WIGENTON, District Judge:
Presently before the Court is the petition for a writ of habeas corpus of Petitioner,
Manjinder Singh, filed pursuant to 28 U.S.C. § 2241. (ECF No. 1). Following an order to answer
(ECF No. 3), the Government filed a response to the Petition. (ECF No. 5). Petitioner did not file
a reply brief. For the following reasons, this Court will grant the petition and will direct an
immigration judge to conduct a bond hearing for Petitioner.
I. BACKGROUND
Petitioner, Manjinder Singh, is a native and citizen of India who entered this country
without inspection in July 2010, at which time he was apprehended and placed into expedited
removal proceedings. (Document 1 attached to ECF No. 5). In October 2010, while Petitioner’s
removal proceedings were pending in the immigration courts, Petitioner was released on bond.
(Document 4 attached to ECF No. 1). Petitioner’s immigration proceedings were thereafter
transferred from Texas to New York pursuant to Petitioner’s request in June 2011. (Document 5
attached to ECF No. 5). While Petitioner’s immigration proceedings were running their course,
he was convicted in July 2014 of conspiracy with intent to distribute synthetic marijuana in
violation of 21 U.S.C. § 846, resulting in, among other punishments, his home detention for four
months. (Document 7 attached to ECF No. 5). Because Petitioner’s conviction mandated his
detention pursuant to 8 U.S.C. § 1226(c), the Government thereafter took him into immigration
custody on September 16, 2015. (Document 1 attached to ECF No. 5; ECF No. 5 at 5). Petitioner
has remained detained in immigration custody since that time. (ECF No. 5 at 5-6).
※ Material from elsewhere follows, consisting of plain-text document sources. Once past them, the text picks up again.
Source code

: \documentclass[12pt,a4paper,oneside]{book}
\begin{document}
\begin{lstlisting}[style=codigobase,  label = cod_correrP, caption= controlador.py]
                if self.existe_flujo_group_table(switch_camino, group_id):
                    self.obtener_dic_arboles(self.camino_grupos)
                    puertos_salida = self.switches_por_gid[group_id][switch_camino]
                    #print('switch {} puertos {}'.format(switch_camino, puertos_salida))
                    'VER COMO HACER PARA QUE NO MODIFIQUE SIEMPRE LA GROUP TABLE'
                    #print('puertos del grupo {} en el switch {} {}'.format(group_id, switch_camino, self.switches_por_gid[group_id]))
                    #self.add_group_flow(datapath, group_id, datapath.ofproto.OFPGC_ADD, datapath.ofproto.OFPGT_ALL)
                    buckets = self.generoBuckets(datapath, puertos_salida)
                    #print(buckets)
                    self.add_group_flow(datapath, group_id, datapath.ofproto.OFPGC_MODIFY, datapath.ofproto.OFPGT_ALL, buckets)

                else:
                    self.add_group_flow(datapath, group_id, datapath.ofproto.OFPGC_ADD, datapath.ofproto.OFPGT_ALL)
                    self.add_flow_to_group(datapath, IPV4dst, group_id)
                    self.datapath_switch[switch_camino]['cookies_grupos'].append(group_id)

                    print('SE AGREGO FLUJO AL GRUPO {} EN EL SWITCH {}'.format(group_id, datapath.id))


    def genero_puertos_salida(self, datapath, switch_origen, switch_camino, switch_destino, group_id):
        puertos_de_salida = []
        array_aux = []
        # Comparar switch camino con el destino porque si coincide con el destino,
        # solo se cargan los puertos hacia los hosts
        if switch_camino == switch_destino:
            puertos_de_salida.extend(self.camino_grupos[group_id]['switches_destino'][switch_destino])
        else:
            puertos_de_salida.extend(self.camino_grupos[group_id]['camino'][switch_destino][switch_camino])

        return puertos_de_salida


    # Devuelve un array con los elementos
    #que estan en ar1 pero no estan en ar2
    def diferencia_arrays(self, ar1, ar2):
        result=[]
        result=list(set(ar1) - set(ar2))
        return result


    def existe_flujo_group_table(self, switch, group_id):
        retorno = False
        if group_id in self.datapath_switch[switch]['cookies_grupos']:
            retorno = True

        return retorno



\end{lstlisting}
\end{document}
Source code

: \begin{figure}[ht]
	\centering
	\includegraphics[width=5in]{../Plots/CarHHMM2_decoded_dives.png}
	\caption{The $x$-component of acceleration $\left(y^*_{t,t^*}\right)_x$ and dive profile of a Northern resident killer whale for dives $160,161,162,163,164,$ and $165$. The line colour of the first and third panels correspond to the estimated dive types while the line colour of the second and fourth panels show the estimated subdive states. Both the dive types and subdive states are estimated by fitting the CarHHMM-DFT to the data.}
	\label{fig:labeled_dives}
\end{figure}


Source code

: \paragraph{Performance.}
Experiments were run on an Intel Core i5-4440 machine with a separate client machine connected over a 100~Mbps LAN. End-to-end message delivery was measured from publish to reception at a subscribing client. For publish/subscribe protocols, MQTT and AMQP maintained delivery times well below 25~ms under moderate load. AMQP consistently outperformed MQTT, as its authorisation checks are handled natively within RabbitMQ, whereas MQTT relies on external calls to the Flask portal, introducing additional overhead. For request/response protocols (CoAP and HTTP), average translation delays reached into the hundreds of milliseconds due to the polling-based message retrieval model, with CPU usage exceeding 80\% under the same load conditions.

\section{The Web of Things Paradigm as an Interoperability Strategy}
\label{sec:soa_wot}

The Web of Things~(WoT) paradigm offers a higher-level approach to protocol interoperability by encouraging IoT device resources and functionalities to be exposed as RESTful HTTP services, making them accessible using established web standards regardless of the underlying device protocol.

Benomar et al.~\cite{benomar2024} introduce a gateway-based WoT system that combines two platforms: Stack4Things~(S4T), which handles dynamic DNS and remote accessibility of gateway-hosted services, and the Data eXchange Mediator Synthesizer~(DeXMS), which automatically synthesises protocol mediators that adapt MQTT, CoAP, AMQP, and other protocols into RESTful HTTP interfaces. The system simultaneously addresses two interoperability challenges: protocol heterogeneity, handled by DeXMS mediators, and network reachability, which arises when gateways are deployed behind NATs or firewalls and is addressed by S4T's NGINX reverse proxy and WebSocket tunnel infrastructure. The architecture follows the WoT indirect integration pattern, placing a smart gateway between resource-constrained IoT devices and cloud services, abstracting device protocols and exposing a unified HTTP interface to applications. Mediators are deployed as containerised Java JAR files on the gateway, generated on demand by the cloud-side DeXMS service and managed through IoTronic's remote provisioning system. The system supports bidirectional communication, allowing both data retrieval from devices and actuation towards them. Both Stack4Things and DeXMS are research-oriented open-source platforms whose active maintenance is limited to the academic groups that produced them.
On December 15, 2015, Petitioner was scheduled to appear for his first master calendar
hearing following his being taken into custody, but that hearing was continued by the immigration
judge so that a merits hearing could be held. (Document 10 attached to ECF No. 5 at 3). Petitioner
came back before the immigration court on February 8, 2016, for a merits hearing, but that hearing
was ultimately continued at the request of Petitioner’s attorney. (Id.). Petitioner appeared for
another hearing on May 31, 2016, but scheduling issues resulted in that hearing also being
continued. (Id.). At the following hearing in June 2016, the immigration judge again continued
Petitioner’s removal proceedings at Petitioner’s request. (Id.at 4). When Petitioner appeared for
his next hearing in August 2016, the immigration court again provided Petitioner with a
continuance to give counsel more time to prepare. (Id.). Petitioner was next scheduled to appear
before the immigration court on November 14, 2016. (Id.). Neither party has informed the Court
what occurred at that hearing, but it appears that Petitioner remains detained and is still not yet
subject to a final order of removal. Petitioner has at this point thus been held without bond for
fifteen months without receiving a final order of removal, and appears to be pursuing relief from
removal to India based on his fear that he would be in danger if returned to his home country.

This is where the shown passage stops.